- **Exercise requirements**: Filter the listing below, please, and copy only the lines with the word "múltiples".

- **Exercise materials**:
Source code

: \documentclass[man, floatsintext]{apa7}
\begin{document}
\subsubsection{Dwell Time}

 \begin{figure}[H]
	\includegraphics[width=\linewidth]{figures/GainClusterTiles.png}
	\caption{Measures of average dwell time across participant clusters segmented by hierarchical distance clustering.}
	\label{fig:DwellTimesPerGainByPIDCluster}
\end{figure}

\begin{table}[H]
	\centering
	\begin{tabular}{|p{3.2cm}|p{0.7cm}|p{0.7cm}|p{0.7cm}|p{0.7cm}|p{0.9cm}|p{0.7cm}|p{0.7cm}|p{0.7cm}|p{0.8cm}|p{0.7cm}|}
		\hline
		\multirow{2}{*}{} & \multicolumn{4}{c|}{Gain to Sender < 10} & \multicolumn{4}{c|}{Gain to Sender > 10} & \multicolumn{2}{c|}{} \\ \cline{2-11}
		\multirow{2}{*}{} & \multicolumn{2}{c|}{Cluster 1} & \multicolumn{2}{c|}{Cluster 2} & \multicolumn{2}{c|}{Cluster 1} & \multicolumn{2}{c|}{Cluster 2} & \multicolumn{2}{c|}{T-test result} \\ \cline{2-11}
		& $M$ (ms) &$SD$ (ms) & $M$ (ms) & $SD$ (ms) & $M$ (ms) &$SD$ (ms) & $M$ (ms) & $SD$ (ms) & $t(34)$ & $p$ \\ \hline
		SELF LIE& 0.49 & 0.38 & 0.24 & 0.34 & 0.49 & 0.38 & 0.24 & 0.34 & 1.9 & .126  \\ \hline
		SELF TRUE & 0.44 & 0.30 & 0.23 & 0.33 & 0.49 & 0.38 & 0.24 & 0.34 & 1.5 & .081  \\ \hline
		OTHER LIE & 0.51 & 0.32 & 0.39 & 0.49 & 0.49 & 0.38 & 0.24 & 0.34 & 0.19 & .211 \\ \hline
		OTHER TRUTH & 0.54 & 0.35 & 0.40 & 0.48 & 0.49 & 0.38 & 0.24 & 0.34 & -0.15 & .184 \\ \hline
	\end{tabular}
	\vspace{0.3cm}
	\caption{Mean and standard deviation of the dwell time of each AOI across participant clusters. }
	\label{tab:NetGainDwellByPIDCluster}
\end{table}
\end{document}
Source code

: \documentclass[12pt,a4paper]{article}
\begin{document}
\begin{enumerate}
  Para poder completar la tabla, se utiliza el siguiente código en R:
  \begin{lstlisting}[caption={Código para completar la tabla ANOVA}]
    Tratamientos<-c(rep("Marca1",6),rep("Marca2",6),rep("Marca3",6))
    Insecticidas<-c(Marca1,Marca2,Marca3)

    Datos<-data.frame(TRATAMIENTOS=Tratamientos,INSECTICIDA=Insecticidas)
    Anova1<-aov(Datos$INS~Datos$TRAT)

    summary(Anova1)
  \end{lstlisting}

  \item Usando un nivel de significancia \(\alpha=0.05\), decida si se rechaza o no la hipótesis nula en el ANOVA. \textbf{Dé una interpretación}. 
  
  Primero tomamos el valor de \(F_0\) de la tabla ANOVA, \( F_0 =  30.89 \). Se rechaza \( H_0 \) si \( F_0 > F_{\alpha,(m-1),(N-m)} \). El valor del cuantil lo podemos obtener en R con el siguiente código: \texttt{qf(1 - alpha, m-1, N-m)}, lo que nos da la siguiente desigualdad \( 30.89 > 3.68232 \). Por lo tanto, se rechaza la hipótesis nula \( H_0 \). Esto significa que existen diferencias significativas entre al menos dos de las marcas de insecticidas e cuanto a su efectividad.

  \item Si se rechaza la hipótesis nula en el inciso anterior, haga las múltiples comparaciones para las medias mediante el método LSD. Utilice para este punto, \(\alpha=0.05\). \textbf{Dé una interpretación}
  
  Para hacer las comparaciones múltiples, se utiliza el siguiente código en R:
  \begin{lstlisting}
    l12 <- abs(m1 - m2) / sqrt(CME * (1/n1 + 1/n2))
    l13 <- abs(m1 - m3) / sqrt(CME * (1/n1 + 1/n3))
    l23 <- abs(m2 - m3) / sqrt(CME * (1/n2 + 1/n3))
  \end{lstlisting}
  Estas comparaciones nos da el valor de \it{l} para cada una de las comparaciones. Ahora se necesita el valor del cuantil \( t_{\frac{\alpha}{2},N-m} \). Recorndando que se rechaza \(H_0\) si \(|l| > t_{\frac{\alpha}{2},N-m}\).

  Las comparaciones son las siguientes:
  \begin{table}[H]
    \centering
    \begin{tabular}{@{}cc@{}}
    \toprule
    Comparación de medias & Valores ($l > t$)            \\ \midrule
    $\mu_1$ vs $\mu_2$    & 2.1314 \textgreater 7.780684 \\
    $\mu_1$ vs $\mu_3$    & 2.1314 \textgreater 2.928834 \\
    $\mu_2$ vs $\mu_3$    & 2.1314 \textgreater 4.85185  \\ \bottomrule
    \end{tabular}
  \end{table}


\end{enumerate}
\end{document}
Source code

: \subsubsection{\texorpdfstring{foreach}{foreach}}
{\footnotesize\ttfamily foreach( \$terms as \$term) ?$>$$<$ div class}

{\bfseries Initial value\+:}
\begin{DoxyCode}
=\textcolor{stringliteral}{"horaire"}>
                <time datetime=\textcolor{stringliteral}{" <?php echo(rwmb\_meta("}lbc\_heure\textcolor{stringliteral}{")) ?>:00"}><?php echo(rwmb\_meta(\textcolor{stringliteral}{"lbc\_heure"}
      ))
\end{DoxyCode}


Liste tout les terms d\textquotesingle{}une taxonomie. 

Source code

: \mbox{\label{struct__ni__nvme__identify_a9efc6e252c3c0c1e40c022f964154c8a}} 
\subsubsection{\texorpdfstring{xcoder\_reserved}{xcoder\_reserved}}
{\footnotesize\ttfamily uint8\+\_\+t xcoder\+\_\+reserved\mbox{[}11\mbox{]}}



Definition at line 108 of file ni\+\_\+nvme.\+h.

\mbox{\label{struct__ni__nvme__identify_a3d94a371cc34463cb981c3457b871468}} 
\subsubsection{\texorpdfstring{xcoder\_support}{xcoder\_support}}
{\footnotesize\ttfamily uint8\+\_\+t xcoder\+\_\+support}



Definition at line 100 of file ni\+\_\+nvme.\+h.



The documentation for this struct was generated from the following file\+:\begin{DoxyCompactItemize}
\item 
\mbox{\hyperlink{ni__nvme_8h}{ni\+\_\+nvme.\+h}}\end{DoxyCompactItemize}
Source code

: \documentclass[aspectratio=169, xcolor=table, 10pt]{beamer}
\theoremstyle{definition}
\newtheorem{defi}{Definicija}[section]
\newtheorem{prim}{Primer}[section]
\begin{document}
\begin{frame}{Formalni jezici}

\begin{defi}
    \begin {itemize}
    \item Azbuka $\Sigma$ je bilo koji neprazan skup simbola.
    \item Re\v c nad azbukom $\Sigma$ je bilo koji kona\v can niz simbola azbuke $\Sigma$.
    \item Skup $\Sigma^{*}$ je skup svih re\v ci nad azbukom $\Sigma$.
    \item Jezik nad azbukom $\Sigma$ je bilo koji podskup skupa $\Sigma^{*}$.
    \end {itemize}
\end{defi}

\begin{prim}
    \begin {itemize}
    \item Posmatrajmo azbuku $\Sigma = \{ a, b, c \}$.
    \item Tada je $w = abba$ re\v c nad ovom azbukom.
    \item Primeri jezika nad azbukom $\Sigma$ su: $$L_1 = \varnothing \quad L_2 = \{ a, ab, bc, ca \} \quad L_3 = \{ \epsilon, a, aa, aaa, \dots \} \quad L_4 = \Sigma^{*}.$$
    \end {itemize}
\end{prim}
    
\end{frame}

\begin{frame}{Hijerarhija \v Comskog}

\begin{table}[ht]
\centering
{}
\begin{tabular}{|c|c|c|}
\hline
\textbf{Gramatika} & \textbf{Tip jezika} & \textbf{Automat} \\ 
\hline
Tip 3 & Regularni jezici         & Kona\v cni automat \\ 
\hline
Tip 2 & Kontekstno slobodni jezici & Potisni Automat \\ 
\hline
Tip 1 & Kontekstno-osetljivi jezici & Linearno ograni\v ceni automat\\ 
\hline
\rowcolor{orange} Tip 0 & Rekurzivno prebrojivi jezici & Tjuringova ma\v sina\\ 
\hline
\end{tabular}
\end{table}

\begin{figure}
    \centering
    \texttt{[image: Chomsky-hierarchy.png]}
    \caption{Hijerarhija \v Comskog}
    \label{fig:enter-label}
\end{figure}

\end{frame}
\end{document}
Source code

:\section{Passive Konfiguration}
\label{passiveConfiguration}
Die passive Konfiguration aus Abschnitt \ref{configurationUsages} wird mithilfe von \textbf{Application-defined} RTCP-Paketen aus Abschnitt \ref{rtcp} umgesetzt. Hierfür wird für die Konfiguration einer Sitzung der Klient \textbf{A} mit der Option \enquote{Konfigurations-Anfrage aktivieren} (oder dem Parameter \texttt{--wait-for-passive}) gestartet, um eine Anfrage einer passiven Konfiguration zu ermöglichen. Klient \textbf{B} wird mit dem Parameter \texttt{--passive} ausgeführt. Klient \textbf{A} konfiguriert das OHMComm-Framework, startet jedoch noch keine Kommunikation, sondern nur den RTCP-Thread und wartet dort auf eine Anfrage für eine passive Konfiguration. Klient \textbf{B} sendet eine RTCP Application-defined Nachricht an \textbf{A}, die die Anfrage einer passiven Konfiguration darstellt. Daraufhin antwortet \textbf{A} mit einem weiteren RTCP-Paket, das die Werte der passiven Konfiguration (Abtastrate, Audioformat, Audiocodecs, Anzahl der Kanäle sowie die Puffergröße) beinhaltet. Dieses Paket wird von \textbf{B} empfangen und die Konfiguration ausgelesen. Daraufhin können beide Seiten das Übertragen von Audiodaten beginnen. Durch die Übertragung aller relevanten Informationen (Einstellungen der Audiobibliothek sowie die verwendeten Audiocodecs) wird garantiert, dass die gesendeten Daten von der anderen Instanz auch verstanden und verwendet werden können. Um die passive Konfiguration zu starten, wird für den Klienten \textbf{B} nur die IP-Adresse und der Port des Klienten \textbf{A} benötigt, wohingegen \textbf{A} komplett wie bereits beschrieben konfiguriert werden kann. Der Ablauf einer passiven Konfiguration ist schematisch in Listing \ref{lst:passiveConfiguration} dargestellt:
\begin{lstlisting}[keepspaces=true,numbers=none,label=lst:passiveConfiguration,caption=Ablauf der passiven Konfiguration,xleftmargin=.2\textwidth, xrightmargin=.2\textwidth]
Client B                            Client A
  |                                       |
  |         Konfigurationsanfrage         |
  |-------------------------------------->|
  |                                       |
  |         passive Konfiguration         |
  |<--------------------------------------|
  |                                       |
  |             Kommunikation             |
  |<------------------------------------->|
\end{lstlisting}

- **Task result**:
  \item Si se rechaza la hipótesis nula en el inciso anterior, haga las múltiples comparaciones para las medias mediante el método LSD. Utilice para este punto, \(\alpha=0.05\). \textbf{Dé una interpretación}
  Para hacer las comparaciones múltiples, se utiliza el siguiente código en R:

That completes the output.